#### WORK ORDER:
Show each line of the listing in which the word "this" occurs.

**********

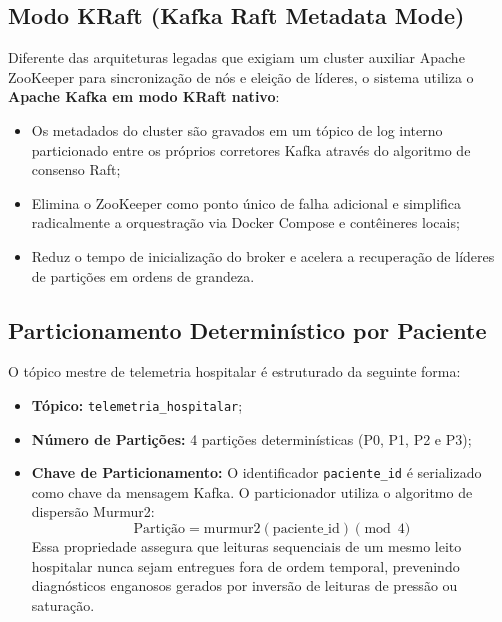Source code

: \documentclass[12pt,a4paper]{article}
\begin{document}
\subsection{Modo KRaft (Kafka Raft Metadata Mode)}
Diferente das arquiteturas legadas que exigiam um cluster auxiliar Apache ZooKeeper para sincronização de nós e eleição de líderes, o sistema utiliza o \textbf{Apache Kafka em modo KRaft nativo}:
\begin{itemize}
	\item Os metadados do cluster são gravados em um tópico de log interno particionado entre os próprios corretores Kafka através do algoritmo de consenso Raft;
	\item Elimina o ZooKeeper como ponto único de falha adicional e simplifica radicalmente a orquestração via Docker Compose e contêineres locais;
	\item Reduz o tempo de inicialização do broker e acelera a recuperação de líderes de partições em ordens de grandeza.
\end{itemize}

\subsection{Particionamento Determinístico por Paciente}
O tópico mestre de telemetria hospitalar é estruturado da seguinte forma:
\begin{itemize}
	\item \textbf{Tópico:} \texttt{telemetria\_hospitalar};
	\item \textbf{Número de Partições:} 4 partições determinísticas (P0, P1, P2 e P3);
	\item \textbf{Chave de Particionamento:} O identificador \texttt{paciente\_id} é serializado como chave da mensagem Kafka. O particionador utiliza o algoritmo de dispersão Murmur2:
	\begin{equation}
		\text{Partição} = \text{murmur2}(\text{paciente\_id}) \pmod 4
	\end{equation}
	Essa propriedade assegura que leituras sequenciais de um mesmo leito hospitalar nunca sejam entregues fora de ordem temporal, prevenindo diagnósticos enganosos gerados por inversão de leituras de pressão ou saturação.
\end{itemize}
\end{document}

**********

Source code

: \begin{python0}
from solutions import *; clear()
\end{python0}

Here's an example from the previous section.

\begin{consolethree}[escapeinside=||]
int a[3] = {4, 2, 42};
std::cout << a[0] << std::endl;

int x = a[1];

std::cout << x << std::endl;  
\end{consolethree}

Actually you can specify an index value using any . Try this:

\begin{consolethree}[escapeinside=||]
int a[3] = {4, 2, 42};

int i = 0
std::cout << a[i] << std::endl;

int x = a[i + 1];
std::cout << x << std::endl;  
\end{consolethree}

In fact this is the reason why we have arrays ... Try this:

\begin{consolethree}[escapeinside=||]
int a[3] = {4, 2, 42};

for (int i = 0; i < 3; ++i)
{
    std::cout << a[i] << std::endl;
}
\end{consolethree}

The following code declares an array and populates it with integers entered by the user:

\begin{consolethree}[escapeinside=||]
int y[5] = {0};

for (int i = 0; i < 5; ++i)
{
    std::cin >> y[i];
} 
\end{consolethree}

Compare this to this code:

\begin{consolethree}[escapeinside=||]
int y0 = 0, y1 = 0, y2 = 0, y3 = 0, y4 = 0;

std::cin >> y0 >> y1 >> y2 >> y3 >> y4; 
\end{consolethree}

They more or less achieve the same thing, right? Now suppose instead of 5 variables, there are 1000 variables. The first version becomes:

**********

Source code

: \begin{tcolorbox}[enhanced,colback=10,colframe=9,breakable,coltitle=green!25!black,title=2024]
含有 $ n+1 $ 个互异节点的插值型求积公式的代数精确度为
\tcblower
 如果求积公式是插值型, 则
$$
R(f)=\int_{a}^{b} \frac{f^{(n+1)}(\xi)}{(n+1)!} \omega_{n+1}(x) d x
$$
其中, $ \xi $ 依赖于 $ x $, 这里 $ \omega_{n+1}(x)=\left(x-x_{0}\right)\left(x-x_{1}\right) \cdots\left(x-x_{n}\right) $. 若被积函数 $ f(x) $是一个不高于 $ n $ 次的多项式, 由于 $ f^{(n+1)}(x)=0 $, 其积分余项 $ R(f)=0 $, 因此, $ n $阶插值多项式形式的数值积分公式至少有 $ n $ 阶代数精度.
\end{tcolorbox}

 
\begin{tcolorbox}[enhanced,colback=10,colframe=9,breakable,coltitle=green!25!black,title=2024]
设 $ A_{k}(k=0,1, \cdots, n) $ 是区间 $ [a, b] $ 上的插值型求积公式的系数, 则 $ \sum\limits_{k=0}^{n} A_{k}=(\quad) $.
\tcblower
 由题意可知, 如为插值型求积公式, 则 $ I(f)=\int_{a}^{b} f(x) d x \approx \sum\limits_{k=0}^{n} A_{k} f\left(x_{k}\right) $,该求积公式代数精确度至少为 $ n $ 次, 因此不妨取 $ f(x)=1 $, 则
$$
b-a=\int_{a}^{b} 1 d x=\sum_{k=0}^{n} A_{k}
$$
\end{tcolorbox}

**********

#### RESULT OF THE TASK:
Actually you can specify an index value using any . Try this:
In fact this is the reason why we have arrays ... Try this:
Compare this to this code:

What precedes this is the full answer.